What is required> Whenever a line carries the word "trotz", pull it out of the entries.
(Beginning of Given information)
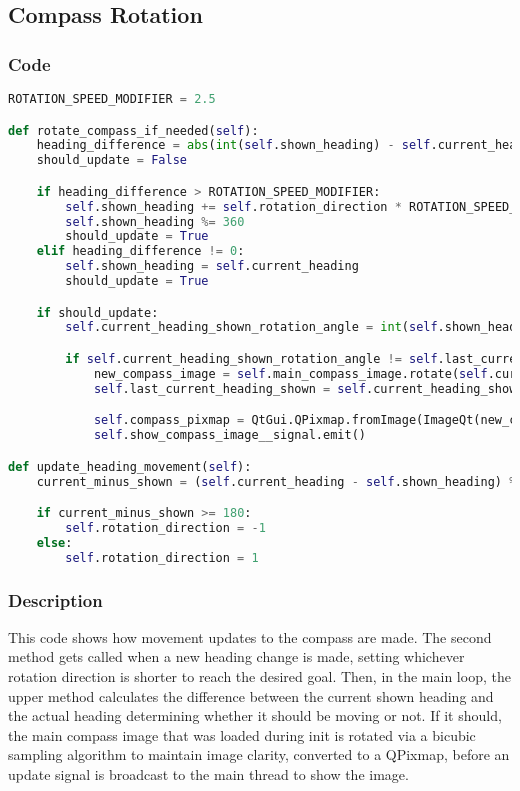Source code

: \subsection{Compass Rotation}
\subsubsection{Code}
\begin{lstlisting}[language=python]
ROTATION_SPEED_MODIFIER = 2.5

def rotate_compass_if_needed(self):
    heading_difference = abs(int(self.shown_heading) - self.current_heading)
    should_update = False

    if heading_difference > ROTATION_SPEED_MODIFIER:
        self.shown_heading += self.rotation_direction * ROTATION_SPEED_MODIFIER
        self.shown_heading %= 360
        should_update = True
    elif heading_difference != 0:
        self.shown_heading = self.current_heading
        should_update = True

    if should_update:
        self.current_heading_shown_rotation_angle = int(self.shown_heading)

        if self.current_heading_shown_rotation_angle != self.last_current_heading_shown:
            new_compass_image = self.main_compass_image.rotate(self.current_heading_shown_rotation_angle, resample=PIL.Image.BICUBIC)
            self.last_current_heading_shown = self.current_heading_shown_rotation_angle

            self.compass_pixmap = QtGui.QPixmap.fromImage(ImageQt(new_compass_image))
            self.show_compass_image__signal.emit()

def update_heading_movement(self):
    current_minus_shown = (self.current_heading - self.shown_heading) % 360

    if current_minus_shown >= 180:
        self.rotation_direction = -1
    else:
        self.rotation_direction = 1
\end{lstlisting}
\subsubsection{Description}
This code shows how movement updates to the compass are made. The second method gets called when a new heading change is made, setting whichever rotation direction is shorter to reach the desired goal. Then, in the main loop, the upper method calculates the difference between the current shown heading and the actual heading determining whether it should be moving or not. If it should, the main compass image that was loaded during init is rotated via a bicubic sampling algorithm to maintain image clarity, converted to a QPixmap, before an update signal is broadcast to the main thread to show the image.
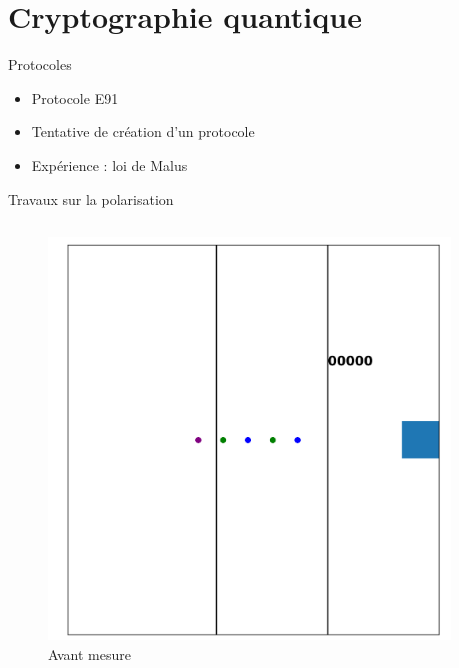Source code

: \documentclass[french]{beamer}
\begin{document}
\section{Cryptographie quantique}

\begin{frame}{Protocoles}
    \begin{itemize}
        \item<1-> Protocole E91
        \item<2-> Tentative de création d'un protocole
        \item<3-> Expérience : loi de Malus
    \end{itemize}
\end{frame}

\begin{frame}{Travaux sur la polarisation}
    \begin{columns}
        \begin{column}{0.5\textwidth}
            \begin{figure}
                \captionsetup{labelformat=empty}
                \includegraphics[scale=0.1]{AvantMesure.png}
                \caption{\small Avant mesure}
            \end{figure}
        \end{column}
        \begin{column}{0.5\textwidth}

\end{column}
\end{columns}
\end{frame}
\end{document}
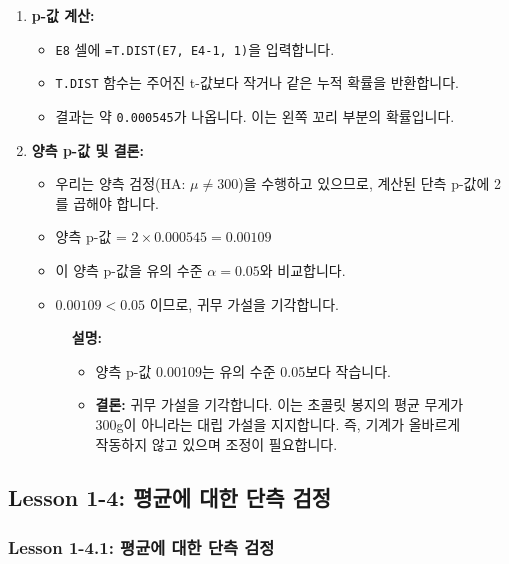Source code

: \documentclass[11pt,a4paper]{article}
\theoremstyle{definition}
\begin{document}
\begin{enumerate}
    \item \textbf{p-값 계산:}
    \begin{itemize}
        \item \texttt{E8} 셀에 \texttt{=T.DIST(E7, E4-1, 1)}을 입력합니다.
        \item \texttt{T.DIST} 함수는 주어진 t-값보다 작거나 같은 누적 확률을 반환합니다.
        \item 결과는 약 \texttt{0.000545}가 나옵니다. 이는 왼쪽 꼬리 부분의 확률입니다.
    \end{itemize}

    \item \textbf{양측 p-값 및 결론:}
    \begin{itemize}
        \item 우리는 양측 검정(HA: $\mu \ne 300$)을 수행하고 있으므로, 계산된 단측 p-값에 2를 곱해야 합니다.
        \item 양측 p-값 = $2 \times 0.000545 = 0.00109$
        \item 이 양측 p-값을 유의 수준 $\alpha = 0.05$와 비교합니다.
        \item $0.00109 < 0.05$ 이므로, 귀무 가설을 기각합니다.
    \end{itemize}
    \begin{figure}[h!]
        \centering
        \label{fig:excel_p_value_conclusion}
        \vspace{0.5em}
        \textbf{설명:}
        \begin{itemize}
            \item 양측 p-값 0.00109는 유의 수준 0.05보다 작습니다.
            \item \textbf{결론:} 귀무 가설을 기각합니다. 이는 초콜릿 봉지의 평균 무게가 300g이 아니라는 대립 가설을 지지합니다. 즉, 기계가 올바르게 작동하지 않고 있으며 조정이 필요합니다.
        \end{itemize}
    \end{figure}
\end{enumerate}

\newpage
\subsection{Lesson 1-4: 평균에 대한 단측 검정}

\subsubsection{Lesson 1-4.1: 평균에 대한 단측 검정}
\end{document}
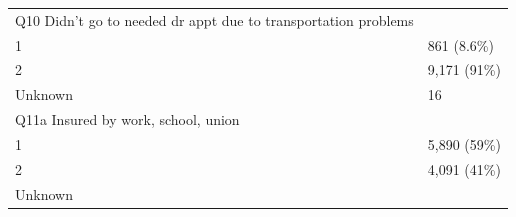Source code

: \documentclass[]{article}
\begin{document}
\begin{longtable}[]{@{}ll@{}}
\begin{minipage}[t]{0.71\columnwidth}\raggedright
Q10 Didn't go to needed dr appt due to transportation problems\strut
\end{minipage} & \begin{minipage}[t]{0.23\columnwidth}\raggedright
\strut
\end{minipage}\tabularnewline
\begin{minipage}[t]{0.71\columnwidth}\raggedright
1\strut
\end{minipage} & \begin{minipage}[t]{0.23\columnwidth}\raggedright
861 (8.6\%)\strut
\end{minipage}\tabularnewline
\begin{minipage}[t]{0.71\columnwidth}\raggedright
2\strut
\end{minipage} & \begin{minipage}[t]{0.23\columnwidth}\raggedright
9,171 (91\%)\strut
\end{minipage}\tabularnewline
\begin{minipage}[t]{0.71\columnwidth}\raggedright
Unknown\strut
\end{minipage} & \begin{minipage}[t]{0.23\columnwidth}\raggedright
16\strut
\end{minipage}\tabularnewline
\begin{minipage}[t]{0.71\columnwidth}\raggedright
Q11a Insured by work, school, union\strut
\end{minipage} & \begin{minipage}[t]{0.23\columnwidth}\raggedright
\strut
\end{minipage}\tabularnewline
\begin{minipage}[t]{0.71\columnwidth}\raggedright
1\strut
\end{minipage} & \begin{minipage}[t]{0.23\columnwidth}\raggedright
5,890 (59\%)\strut
\end{minipage}\tabularnewline
\begin{minipage}[t]{0.71\columnwidth}\raggedright
2\strut
\end{minipage} & \begin{minipage}[t]{0.23\columnwidth}\raggedright
4,091 (41\%)\strut
\end{minipage}\tabularnewline
\begin{minipage}[t]{0.71\columnwidth}\raggedright
Unknown\strut
\end{minipage} & \begin{minipage}[t]{0.23\columnwidth}\raggedright

\end{minipage}
\end{longtable}
\end{document}
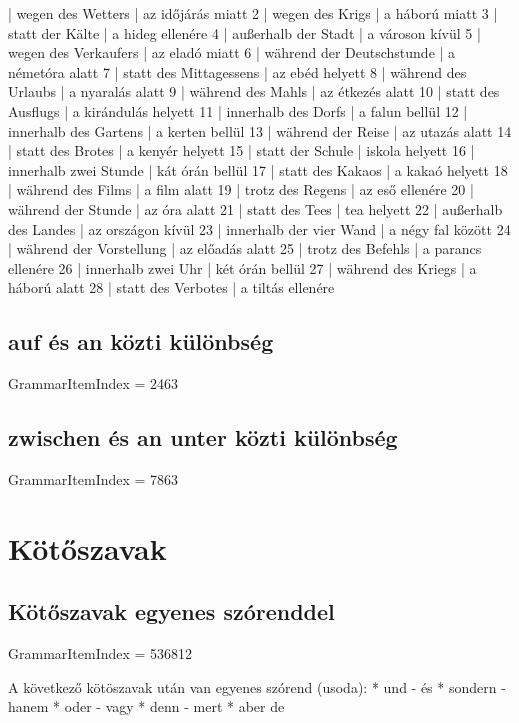 \documentclass{article}
\newenvironment{desc}{\verbatim}{\endverbatim}
\newenvironment{exmp}{\verbatim}{\endverbatim}
\begin{document}
\begin{exmp}
1 | wegen des Wetters | az időjárás miatt
2 | wegen des Krigs | a háború miatt
3 | statt der Kälte | a hideg ellenére
4 | außerhalb der Stadt | a városon kívül
5 | wegen des Verkaufers | az eladó miatt
6 | während der Deutschstunde | a németóra alatt
7 | statt des Mittagessens | az ebéd helyett
8 | während des Urlaubs | a nyaralás alatt
9 | während des Mahls | az étkezés alatt
10 | statt des Ausflugs | a kirándulás helyett
11 | innerhalb des Dorfs | a falun bellül
12 | innerhalb des Gartens | a kerten bellül
13 | während der Reise | az utazás alatt
14 | statt des Brotes | a kenyér helyett
15 | statt der Schule | iskola helyett
16 | innerhalb zwei Stunde | kát órán bellül
17 | statt des Kakaos | a kakaó helyett
18 | während des Films | a film alatt
19 | trotz des Regens | az eső ellenére
20 | während der Stunde | az óra alatt
21 | statt des Tees | tea helyett
22 | außerhalb des Landes | az országon kívül
23 | innerhalb der vier Wand | a négy fal között
24 | während der Vorstellung | az előadás alatt
25 | trotz des Befehls | a parancs ellenére
26 | innerhalb zwei Uhr | két órán bellül
27 | während des Kriegs | a háború alatt
28 | statt des Verbotes | a tiltás ellenére
\end{exmp}

\subsection{auf és an közti különbség}

GrammarItemIndex = 2463

\subsection{zwischen és an unter közti különbség}

GrammarItemIndex = 7863

\section{Kötőszavak}

\subsection{Kötőszavak egyenes szórenddel}

GrammarItemIndex = 536812

\begin{desc}
A következő kötöszavak után van egyenes szórend (usoda):
* und - és
* sondern - hanem
* oder - vagy
* denn - mert
* aber  de
\end{desc}
\end{document}
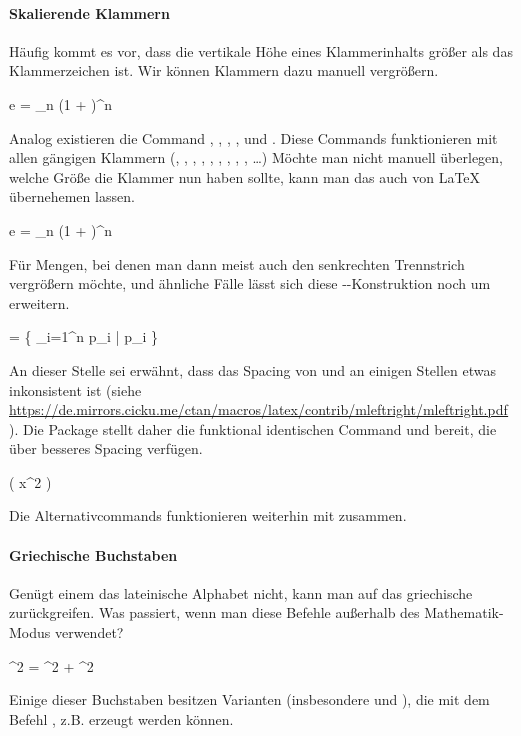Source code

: \paragraph{Skalierende Klammern} Häufig kommt es vor, dass die vertikale Höhe eines Klammerinhalts größer als das Klammerzeichen ist.
Wir können Klammern dazu manuell vergrößern.
\begin{latexlisting}
	e = \lim_{n \to \infty} \bigl(1 +  \bigr)^n
\end{latexlisting}
Analog existieren die Command , , , ,  und .
Diese Commands funktionieren mit allen gängigen Klammern (\key{[}, \key{]}, \latexcommand{\{}, \latexcommand{\}}, , , \latexcommand{|}, \latexcommand{|}, \key{|}, \dots)
Möchte man nicht manuell überlegen, welche Größe die Klammer nun haben sollte, kann man das auch von \LaTeX{} übernehemen lassen.
\begin{latexlisting}
	e = \lim_{n \to \infty} \left(1 +  \right)^n
\end{latexlisting}
Für Mengen, bei denen man dann meist auch den senkrechten Trennstrich vergrößern möchte, und ähnliche Fälle lässt sich diese --Konstruktion noch um  erweitern.
\begin{latexlisting}
	 = \left\{ \prod_{i=1}^n p_i \middle| p_i \in {} \right\}
\end{latexlisting}
An dieser Stelle sei erwähnt, dass das Spacing von  und  an einigen Stellen etwas inkonsistent ist (siehe \url{https://de.mirrors.cicku.me/ctan/macros/latex/contrib/mleftright/mleftright.pdf}).
Die Package  stellt daher die funktional identischen Command  und  bereit, die über besseres Spacing verfügen.
\begin{latexlisting}
	\sin \mleft( x^2 \mright)
\end{latexlisting}
Die Alternativcommands funktionieren weiterhin mit  zusammen.

\paragraph{Griechische Buchstaben} Genügt einem das lateinische Alphabet nicht, kann man auf das griechische zurückgreifen.
Was passiert, wenn man diese Befehle außerhalb des Mathematik-Modus verwendet?
\begin{latexlisting}
	\alpha^2 = \beta^2 + \gamma^2 \qquad \omega \neq \Omega
\end{latexlisting}
Einige dieser Buchstaben besitzen Varianten (insbesondere  und ), die mit dem Befehl , z.B.  erzeugt werden können.

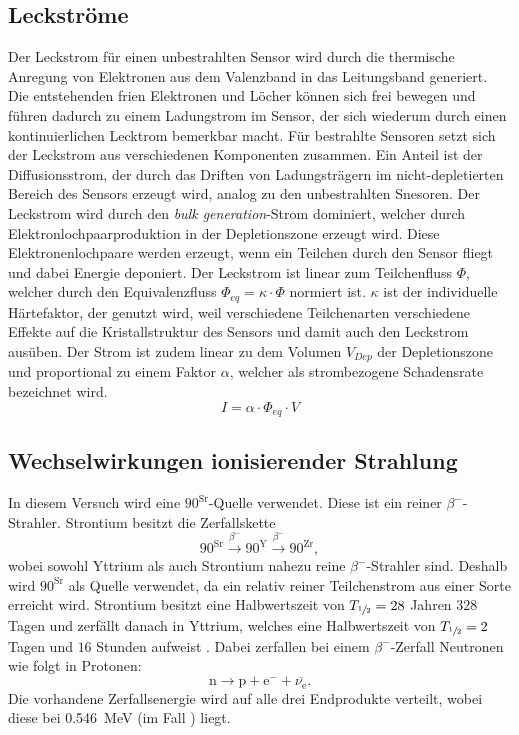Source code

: \subsection{Leckströme}
Der Leckstrom für einen unbestrahlten Sensor wird durch die thermische Anregung von Elektronen aus dem Valenzband in das Leitungsband generiert. Die entstehenden frien Elektronen und Löcher können sich frei bewegen und führen dadurch zu einem Ladungstrom im Sensor, der sich wiederum durch einen kontinuierlichen Lecktrom bemerkbar macht. Für bestrahlte Sensoren setzt sich der Leckstrom aus verschiedenen Komponenten zusammen. Ein Anteil ist der Diffusionsstrom, der durch das Driften von Ladungsträgern im nicht-depletierten Bereich des Sensors erzeugt wird, analog zu den unbestrahlten Snesoren. Der Leckstrom wird durch den \textit{bulk generation}-Strom dominiert, welcher durch Elektronlochpaarproduktion in der Depletionszone erzeugt wird. Diese Elektronenlochpaare werden erzeugt, wenn ein Teilchen durch den Sensor fliegt und dabei Energie deponiert. Der Leckstrom ist linear zum Teilchenfluss $\Phi$, welcher durch den Equivalenzfluss $\Phi_{eq} = \kappa \cdot \Phi$ normiert ist. $\kappa$ ist der individuelle Härtefaktor, der genutzt wird, weil verschiedene Teilchenarten verschiedene Effekte auf die Kristallstruktur des Sensors und damit auch den Leckstrom ausüben.  Der Strom ist zudem linear zu dem Volumen $V_{Dep}$ der Depletionszone und proportional zu einem Faktor $\alpha$, welcher als strombezogene Schadensrate bezeichnet wird.
\begin{equation}
	I = \alpha \cdot \Phi_{eq} \cdot V
\end{equation}

\subsection{Wechselwirkungen ionisierender Strahlung}
In diesem Versuch wird eine ${90}^\text{Sr}$-Quelle verwendet. Diese ist ein reiner $\beta^{-}$-Strahler. Strontium besitzt die Zerfallskette
\begin{equation*}
  {90}^\text{Sr} \stackrel{\beta^{-}}{\longrightarrow} {90}^\text{Y}
  \stackrel{\beta^{-}}{\longrightarrow} {90}^\text{Zr},
\end{equation*}
wobei sowohl Yttrium als auch Strontium nahezu reine $\beta^{-}$-Strahler sind. Deshalb wird ${90}^\text{Sr}$ als Quelle verwendet, da ein relativ reiner Teilchenstrom aus einer Sorte erreicht wird. Strontium besitzt eine Halbwertszeit von $T_{\sfrac{1}{2}} = 28$ Jahren $328$ Tagen und zerfällt danach in Yttrium, welches eine Halbwertszeit von $T_{\sfrac{1}{2}} = 2$ Tagen und $16$ Stunden aufweist \cite{periodensystem}. Dabei zerfallen bei einem $\beta^{-}$-Zerfall Neutronen wie folgt in Protonen:
\begin{equation*}
  \text{n} \rightarrow \text{p} + \text{e}^{-} + \overline{\nu_\text{e}}.
\end{equation*}
Die vorhandene Zerfallsenergie wird auf alle drei Endprodukte verteilt, wobei diese bei \SI{0.546}{\mega\electronvolt} (im Fall ) liegt.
(End of Given information)
Task output>
19 | trotz des Regens | az eső ellenére
25 | trotz des Befehls | a parancs ellenére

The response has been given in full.